Bases de lo Sensorial

Dr. J. de Haro Licer

                 La sensorialidad en el hombre es muy amplia, mucho más de lo que estamos acostumbrados a conocer. El acervo popular habla de cinco sentidos: olfato, gusto, tacto,  vista y oído.  La ciencia expone este tema des de otro ángulo de visión. Así los sentidos se dividen en dos tipos los encargados de percibir ondas y los encargados de percibir sustancias químicas. Dentro de los primeros encontramos aquellos que se encargan de detectar las ondas de presión sonora (oído),  los destinados a la captación de las ondas electromagnéticas ( vista) y los que atienden a la variaciones de presión directa (tacto).

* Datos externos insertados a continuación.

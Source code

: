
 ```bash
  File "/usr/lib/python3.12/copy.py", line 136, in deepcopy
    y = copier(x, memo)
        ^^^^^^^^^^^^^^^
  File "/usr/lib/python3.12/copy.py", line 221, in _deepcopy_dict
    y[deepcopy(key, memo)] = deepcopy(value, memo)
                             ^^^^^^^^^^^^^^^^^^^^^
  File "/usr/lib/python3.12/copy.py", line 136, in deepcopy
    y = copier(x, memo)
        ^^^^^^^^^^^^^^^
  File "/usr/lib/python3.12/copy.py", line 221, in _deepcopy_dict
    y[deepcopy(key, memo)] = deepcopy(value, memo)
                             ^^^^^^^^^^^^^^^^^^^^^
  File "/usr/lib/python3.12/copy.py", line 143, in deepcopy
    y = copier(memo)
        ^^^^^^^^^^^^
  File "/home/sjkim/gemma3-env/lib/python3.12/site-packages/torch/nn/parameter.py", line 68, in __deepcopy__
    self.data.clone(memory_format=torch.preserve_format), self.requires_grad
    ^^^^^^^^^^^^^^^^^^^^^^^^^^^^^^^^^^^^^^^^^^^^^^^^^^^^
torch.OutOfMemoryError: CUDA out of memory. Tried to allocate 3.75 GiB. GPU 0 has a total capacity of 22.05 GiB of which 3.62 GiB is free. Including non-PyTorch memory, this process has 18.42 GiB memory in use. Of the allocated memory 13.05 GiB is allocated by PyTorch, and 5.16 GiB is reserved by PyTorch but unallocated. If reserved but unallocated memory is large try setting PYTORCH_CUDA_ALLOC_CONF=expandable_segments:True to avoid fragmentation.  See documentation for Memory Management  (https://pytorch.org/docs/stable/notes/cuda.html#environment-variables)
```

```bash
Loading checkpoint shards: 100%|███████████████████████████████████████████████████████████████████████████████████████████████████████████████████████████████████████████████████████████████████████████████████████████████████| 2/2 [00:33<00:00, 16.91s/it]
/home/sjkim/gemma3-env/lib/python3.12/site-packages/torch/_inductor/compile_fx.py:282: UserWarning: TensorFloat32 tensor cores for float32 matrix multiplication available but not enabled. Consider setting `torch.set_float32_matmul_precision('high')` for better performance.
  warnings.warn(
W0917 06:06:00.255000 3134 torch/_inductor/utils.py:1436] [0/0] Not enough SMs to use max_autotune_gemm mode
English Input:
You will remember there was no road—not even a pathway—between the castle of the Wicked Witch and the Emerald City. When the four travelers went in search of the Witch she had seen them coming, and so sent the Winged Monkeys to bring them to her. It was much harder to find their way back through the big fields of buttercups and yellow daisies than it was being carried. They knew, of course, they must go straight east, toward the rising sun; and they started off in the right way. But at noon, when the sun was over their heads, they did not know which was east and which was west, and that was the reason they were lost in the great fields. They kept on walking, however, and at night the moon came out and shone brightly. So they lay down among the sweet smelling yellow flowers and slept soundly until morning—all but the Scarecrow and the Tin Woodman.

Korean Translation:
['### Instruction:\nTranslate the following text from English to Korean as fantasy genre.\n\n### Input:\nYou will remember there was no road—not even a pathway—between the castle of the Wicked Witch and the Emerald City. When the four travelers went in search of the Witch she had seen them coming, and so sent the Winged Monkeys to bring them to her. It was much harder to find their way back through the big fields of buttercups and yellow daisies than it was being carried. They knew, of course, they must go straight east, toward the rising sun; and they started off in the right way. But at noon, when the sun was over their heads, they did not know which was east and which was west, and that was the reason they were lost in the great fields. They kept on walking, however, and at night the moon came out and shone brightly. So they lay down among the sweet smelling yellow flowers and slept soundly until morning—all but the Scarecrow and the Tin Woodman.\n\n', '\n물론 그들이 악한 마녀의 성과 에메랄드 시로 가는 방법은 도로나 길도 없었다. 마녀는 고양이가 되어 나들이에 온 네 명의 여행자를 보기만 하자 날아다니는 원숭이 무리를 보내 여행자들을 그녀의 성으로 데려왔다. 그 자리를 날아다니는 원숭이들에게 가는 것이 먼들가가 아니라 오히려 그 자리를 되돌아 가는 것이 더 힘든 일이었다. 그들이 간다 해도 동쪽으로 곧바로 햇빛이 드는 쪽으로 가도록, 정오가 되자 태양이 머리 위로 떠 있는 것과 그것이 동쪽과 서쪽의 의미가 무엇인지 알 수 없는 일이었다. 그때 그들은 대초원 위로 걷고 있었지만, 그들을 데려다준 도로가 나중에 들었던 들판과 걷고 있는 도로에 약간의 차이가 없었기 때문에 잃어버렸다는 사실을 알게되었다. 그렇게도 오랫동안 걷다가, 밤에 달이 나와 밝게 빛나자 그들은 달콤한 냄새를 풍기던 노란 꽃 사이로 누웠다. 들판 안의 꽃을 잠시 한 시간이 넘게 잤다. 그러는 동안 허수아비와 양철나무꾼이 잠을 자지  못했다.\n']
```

Dentro del segundo grupo hallamos a los sentidos químicos (el olfato y el gusto). De hecho los sentidos no se reducen solo a estos, existen los sentidos del equilibrio, de la presión  sanguínea, de las sustancias químicas en la sangre, etc., ... .

                 Para la ciencia el sentido más vital es la piel, por tres razones, primero por ser el órgano sensorial que aparece primero, ya que será la cobertura del embrión, y segundo porque el resto de sentidos, tendrán componentes derivados de la piel, y tercero, por ser el órgano barrera entre el medio interno y el medio externo.

 

 

 

 

 

 

 

 

 

                  Esta concepción se sustenta a más a más por el hecho de que el sistema nervioso y la piel proceden de la misma célula madre, en el embrión. La piel y el sistema nervioso son hermanos. Ello explica porque enfermedades del sistema nervioso se manifiestan en la piel y al revés. Posteriormente se separan pero con la condición de que el sistema nervioso central  vaya al encuentro de la piel, creando una unidad, un  área común, extremadamente visible s en los órganos del sentido (el ojo, el oído, la nariz, la lengua, las manos, etc.). Los sentidos tienen un orden de influencia sobre el resto del cuerpo. Desde el punto de vista embrionario (Embriogénesis), el sentido más importante es la piel, pero desde el punto de vista ecológico (ecogénico), el órgano principal es el olfato, puesto que permite ubicar a distancia la fuente de peligro, la fuente de alimentación y la fuente de reproducción.  Le siguen el sentido del oído, que permite ubicar con más precisión la situación de lo que se busaca o se huye, la visón fija el lugar exacto de lo que se capta, el tacto lo agarra y el gusto lo prueba. En el caso de una huida sirve la misma secuencia pero para alejase. 

Socialmente estos dos órdenes quedan enmascarados por la necesidad de ver (la atracción visual), tocar (la atracción de poseer), (coger, tomar), oír, oler y gustar.

 

                  Conocidas estas ideas generales, podemos añadir que todo sentido tiene un componente táctil que complementará la función específica de cada uno de ellos, captando calor, roces, picores, tacto, etc., que  se añadirá a percepción sensorial de oír, oler, gustar, ver, etc.

Sin embargo esto no queda en este nivel ya que se complica una poco más, añadiendo a ese conjunto de percepciones sensitivas, otras funciones como son las motoras (la movilidad). Así cuando un ojo ve, una nariz huele, el oído oye, etc. aparte de percibir el estímulo específico (sensorialidad con le luz, el olor, el  gusto, el sonido, etc.) entra en juego la sensación táctil (sensibilidad) y el movimiento del órgano sensor y de sus estructuras para captar mejor el estímulo.

 

 

 

 

 

 

 

 

 

 

 

 

 

 

 

 

 

 

 

 

 

 

 

 

 

 

 

 

                  Todo este sistema de funcionamiento de nuestros sentidos tiene un componente  voluntario (nosotros hacemos que presten atención para aquello que nos interesa, sin embargo, la naturaleza que  aún es un poco más compleja añade terminaciones nerviosas para la función automática de estos sentidos,  que actuaran independientemente de nuestra voluntad en función del tipo de estímulo y del estado general del cuerpo.

                     

 

                   En resumen: oler, gustar, oír, ver incluso tocar, son funciones sensoriales que pueden desglosarse en una parte puramente específica sensorial ( el ver, el oír, el oler, gustar, etc.), una parte sensitiva táctil (una luz demasiado intensa que da molestias, una música demasiado alta que me hace vibrar el cuerpo, una olor que me produce cosquilleo, una comida que me quema, etc.) y en una acción de movimiento (motora) del propio órgano, ocurriendo todo ello tanto en el terreno voluntario como en el automático.